The getter/setter pair of methods in FaultsTeam1 knows how to read and write to the InternalFaultsTeam1 property every time the official API for faults is used. The Fault type can contain information about the player and details about the fault. For simplicity, the sample code assumes that all you know about a Fault is an integer that represents the number of faults for a player. Players are identified by index, so the first element in the list is the first player on the team, and so forth. Serialized, the list of faults consists of a comma-separated string. While mapping the model to the Entity Framework persistence engine, you map InternalFaultsTeam1 but tell Entity Framework to ignore FaultsTeam1. You can do the mapping via both the fluent API and data annotations, as shown in the following code:

[NotMapped]
public IList<Fault> FaultsTeam1
{
    get { return BuildFaultsTable(InternalFaultsTeam1); }
    set
    {
        InternalFaultsTeam1 = String.Join(",", value);
    }
}

In this way, a column named InternalFaultsTeam1 is created. It contains the serialized string built by the setter. When reading back, though, the serialized string is loaded into the array for the rest of the code to consume it as necessary.

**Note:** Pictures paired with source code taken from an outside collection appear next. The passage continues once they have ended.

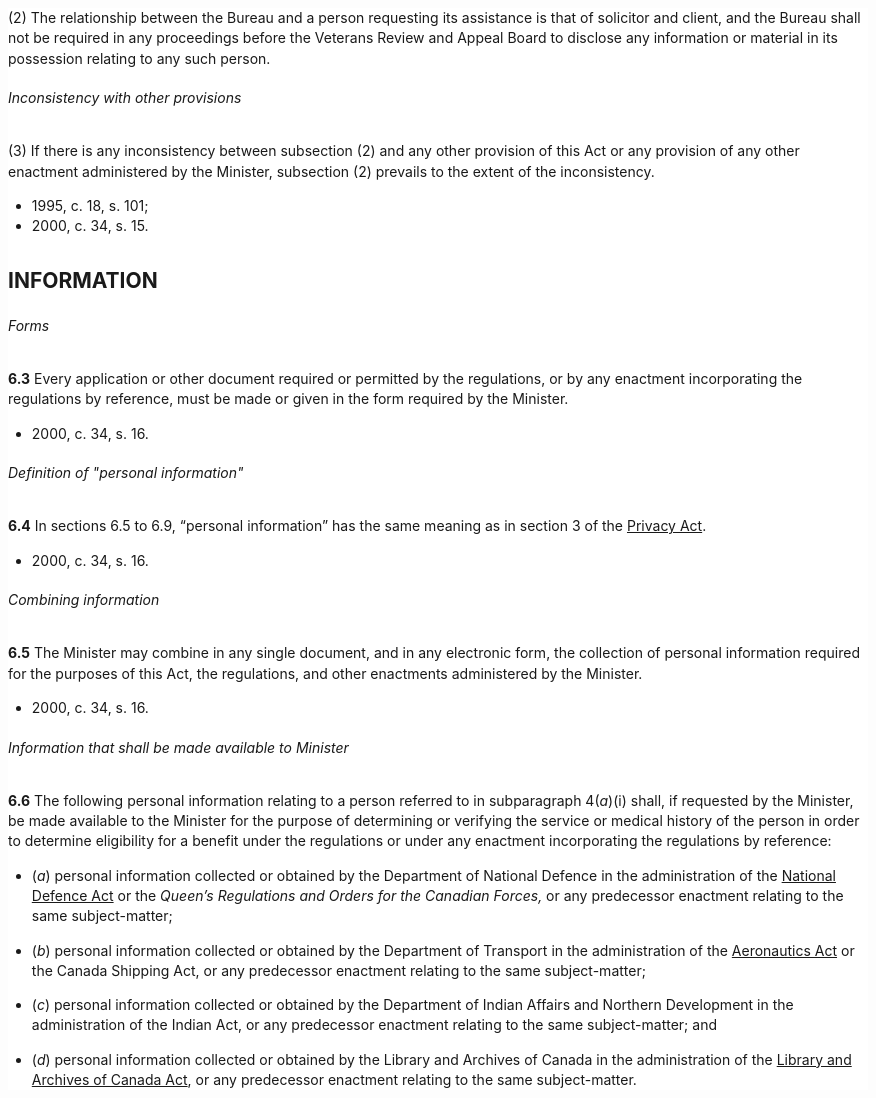 (2) The relationship between the Bureau and a person requesting its assistance is that of solicitor and client, and the Bureau shall not be required in any proceedings before the Veterans Review and Appeal Board to disclose any information or material in its possession relating to any such person.

###### Inconsistency with other provisions

(3) If there is any inconsistency between subsection (2) and any other provision of this Act or any provision of any other enactment administered by the Minister, subsection (2) prevails to the extent of the inconsistency.

  * 1995, c. 18, s. 101;
  * 2000, c. 34, s. 15.

## INFORMATION

###### Forms

**6.3** Every application or other document required or permitted by the regulations, or by any enactment incorporating the regulations by reference, must be made or given in the form required by the Minister.

  * 2000, c. 34, s. 16.

###### Definition of "personal information"

**6.4** In sections 6.5 to 6.9, “personal information” has the same meaning as in section 3 of the [Privacy Act](/canada/eng/acts/P/P-21.md).

  * 2000, c. 34, s. 16.

###### Combining information

**6.5** The Minister may combine in any single document, and in any electronic form, the collection of personal information required for the purposes of this Act, the regulations, and other enactments administered by the Minister.

  * 2000, c. 34, s. 16.

###### Information that shall be made available to Minister

**6.6** The following personal information relating to a person referred to in subparagraph 4(_a_)(i) shall, if requested by the Minister, be made available to the Minister for the purpose of determining or verifying the service or medical history of the person in order to determine eligibility for a benefit under the regulations or under any enactment incorporating the regulations by reference:

  * (_a_) personal information collected or obtained by the Department of National Defence in the administration of the [National Defence Act](/canada/eng/acts/N/N-5.md) or the _Queen’s Regulations and Orders for the Canadian Forces,_ or any predecessor enactment relating to the same subject-matter;

  * (_b_) personal information collected or obtained by the Department of Transport in the administration of the [Aeronautics Act](/canada/eng/acts/A/A-2.md) or the Canada Shipping Act, or any predecessor enactment relating to the same subject-matter;

  * (_c_) personal information collected or obtained by the Department of Indian Affairs and Northern Development in the administration of the Indian Act, or any predecessor enactment relating to the same subject-matter; and

  * (_d_) personal information collected or obtained by the Library and Archives of Canada in the administration of the [Library and Archives of Canada Act](/canada/eng/acts/L/L-7.7.md), or any predecessor enactment relating to the same subject-matter.
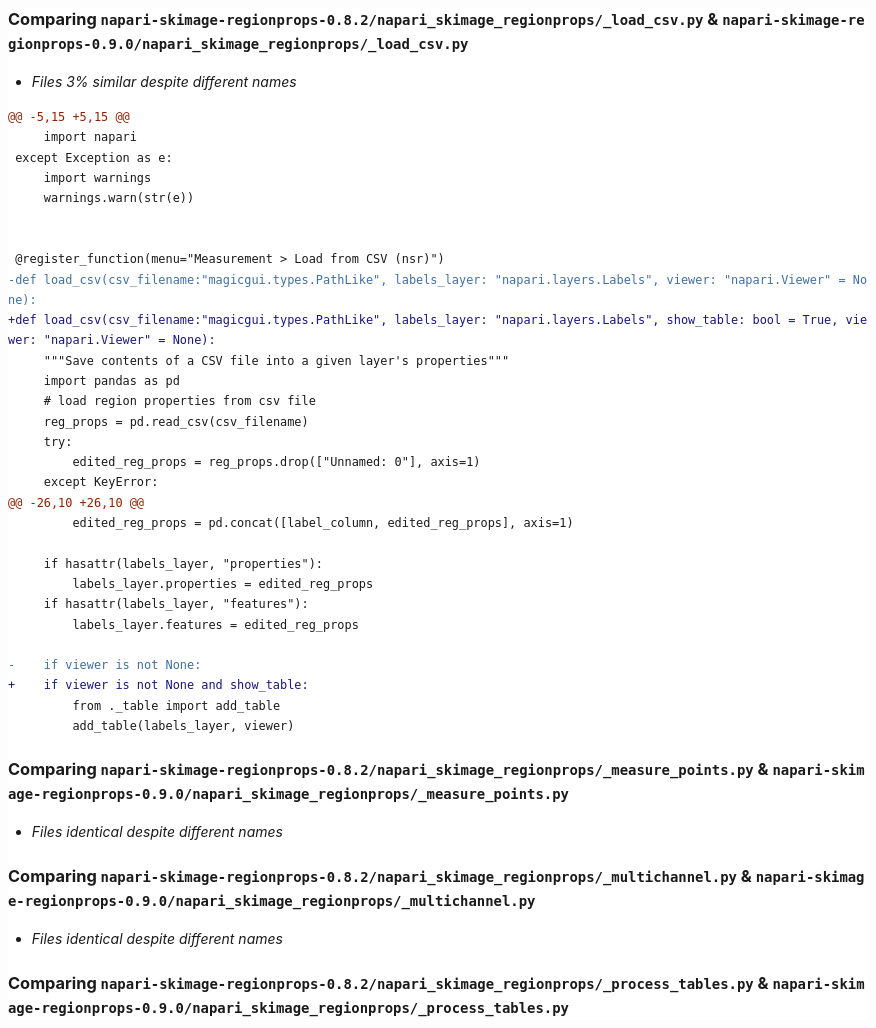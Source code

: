 ### Comparing `napari-skimage-regionprops-0.8.2/napari_skimage_regionprops/_load_csv.py` & `napari-skimage-regionprops-0.9.0/napari_skimage_regionprops/_load_csv.py`

 * *Files 3% similar despite different names*

```diff
@@ -5,15 +5,15 @@
     import napari
 except Exception as e:
     import warnings
     warnings.warn(str(e))
 
 
 @register_function(menu="Measurement > Load from CSV (nsr)")
-def load_csv(csv_filename:"magicgui.types.PathLike", labels_layer: "napari.layers.Labels", viewer: "napari.Viewer" = None):
+def load_csv(csv_filename:"magicgui.types.PathLike", labels_layer: "napari.layers.Labels", show_table: bool = True, viewer: "napari.Viewer" = None):
     """Save contents of a CSV file into a given layer's properties"""
     import pandas as pd
     # load region properties from csv file
     reg_props = pd.read_csv(csv_filename)
     try:
         edited_reg_props = reg_props.drop(["Unnamed: 0"], axis=1)
     except KeyError:
@@ -26,10 +26,10 @@
         edited_reg_props = pd.concat([label_column, edited_reg_props], axis=1)
 
     if hasattr(labels_layer, "properties"):
         labels_layer.properties = edited_reg_props
     if hasattr(labels_layer, "features"):
         labels_layer.features = edited_reg_props
 
-    if viewer is not None:
+    if viewer is not None and show_table:
         from ._table import add_table
         add_table(labels_layer, viewer)
```

### Comparing `napari-skimage-regionprops-0.8.2/napari_skimage_regionprops/_measure_points.py` & `napari-skimage-regionprops-0.9.0/napari_skimage_regionprops/_measure_points.py`

 * *Files identical despite different names*

### Comparing `napari-skimage-regionprops-0.8.2/napari_skimage_regionprops/_multichannel.py` & `napari-skimage-regionprops-0.9.0/napari_skimage_regionprops/_multichannel.py`

 * *Files identical despite different names*

### Comparing `napari-skimage-regionprops-0.8.2/napari_skimage_regionprops/_process_tables.py` & `napari-skimage-regionprops-0.9.0/napari_skimage_regionprops/_process_tables.py`
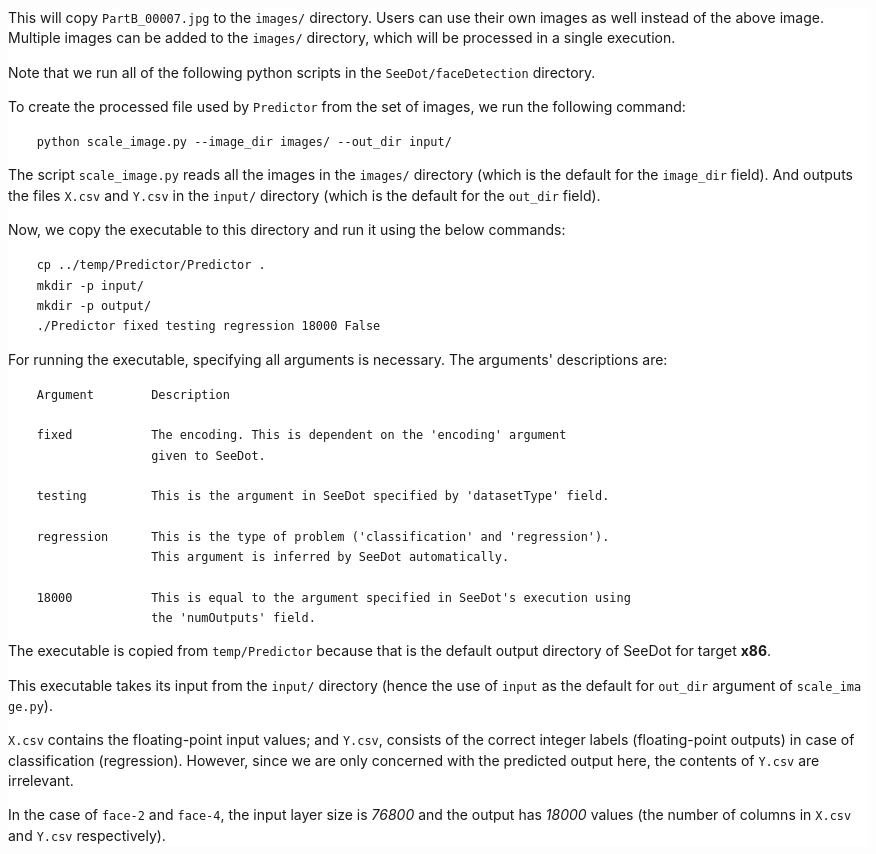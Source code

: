 This will copy `PartB_00007.jpg` to the `images/` directory. Users can use their own images as well instead of the above image.
Multiple images can be added to the `images/` directory, which will be processed in a single execution.  

Note that we run all of the following python scripts in the `SeeDot/faceDetection` directory. 

To create the processed file used by `Predictor` from the set of images, we run the following command:

```
    python scale_image.py --image_dir images/ --out_dir input/
```

The script `scale_image.py` reads all the images in the `images/` directory (which is the default for the `image_dir` field). 
And outputs the files `X.csv` and `Y.csv` in the `input/` directory (which is the default for the `out_dir` field). 

Now, we copy the executable to this directory and run it using the below commands:
```
    cp ../temp/Predictor/Predictor .
    mkdir -p input/
    mkdir -p output/
    ./Predictor fixed testing regression 18000 False
```

For running the executable, specifying all arguments is necessary. The arguments' descriptions are:
```
    Argument        Description

    fixed           The encoding. This is dependent on the 'encoding' argument 
                    given to SeeDot. 
    
    testing         This is the argument in SeeDot specified by 'datasetType' field.
    
    regression      This is the type of problem ('classification' and 'regression'). 
                    This argument is inferred by SeeDot automatically.
    
    18000           This is equal to the argument specified in SeeDot's execution using
                    the 'numOutputs' field.
```

The executable is copied from `temp/Predictor` because that is the default output directory of SeeDot for target **x86**.

This executable takes its input from the `input/` directory (hence the use of `input` as the default for `out_dir` argument of `scale_image.py`). 

`X.csv` contains the floating-point input values; and `Y.csv`, consists of the correct integer labels (floating-point outputs) in case of classification (regression). However, since we are only concerned with the predicted output here, 
the contents of `Y.csv` are irrelevant. 

In the case of `face-2` and `face-4`, the input layer size is *76800* and the output 
has *18000* values (the number of columns in `X.csv` and `Y.csv` respectively).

This is the same trick you can employ in .NET 4.0 to use enum types with a version of Entity Framework that doesn't natively support enum types. You define an internal integer property for actual storage and expose an unmapped enum property whose getter/setter converts to/from the internal buffer.

Table-per-Hierarchy

The major benefit of Code-First is that you produce a hierarchy of related classes and, with the exception of arrays and in some cases enums, Entity Framework can save it to a database table. For adding common things such as keys, constraints, and relationships, you have a bunch of conventions and explicit rules to set either via attributes or a fluent API. You can find some videos and other core documentation about mapping classes to database structures at Microsoft's Entity Framework (EF) Documentation web page.

By default, Entity Framework tends to give each entity its own table. You mark a class as an entity using the fluent API or, more simply, declaring types in object sets within the context class.

public class YourContext : DbContext
{
    public WaterpoloContext() : base("your_Database")
    {
    }
    public DbSet<Match> Matches { get; set; }
    public DbSet<User> Users { get; set; }
}

If entities are bound together via inheritance, then a few strategies can be applied. The default strategy (Table-per-Hierarchy—TPH) entails that all classes in a hierarchy are mapped to the same table. Alternatively, you can have distinct tables—one per type. This strategy is known as Table-per-Type (TPT) and requires some fluent code to work:

modelBuilder.Entity<PlayerBio>().ToTable("Players");
modelBuilder.Entity<PlayerRanking>().ToTable("Rankings");
modelBuilder.Entity<PlayerStats>().ToTable("Stats");

Yet another approach is having one physical table per concrete (i.e., non-abstract) type in the hierarchy (Table-Per-Concrete Type Inheritance—TPC). This approach requires the following explicit fluent API code in which you import inherited properties from the base class and then proceed to creating a table for the derived type.

     m.MapInheritedProperties();
     m.ToTable("Rankings");
});

In a Code-First scenario, mapping code goes in the OnModelCreating overridable method defined on the custom context class.

protected override void OnModelCreating(DbModelBuilder modelBuilder)
{ ... }

TPH, TPT, and TPC are three mapping modes supported by Entity Framework specifically for situations in which inheritance between classes is used within the domain model. TPH is the default strategy, which is no coincidence. It's the strategy that poses the lowest costs on the query side because it reduces the number of JOINs.

You've Gotta Have Faith

The primary driver to DDD and a design no longer centered on databases is the increased complexity of business domains. If your model is essentially little more than CRUD, you might not want to embark on a DDD path if you don't feel confident. However, DDD is about faithful models—and even CRUD can be more faithfully modeled with DDD.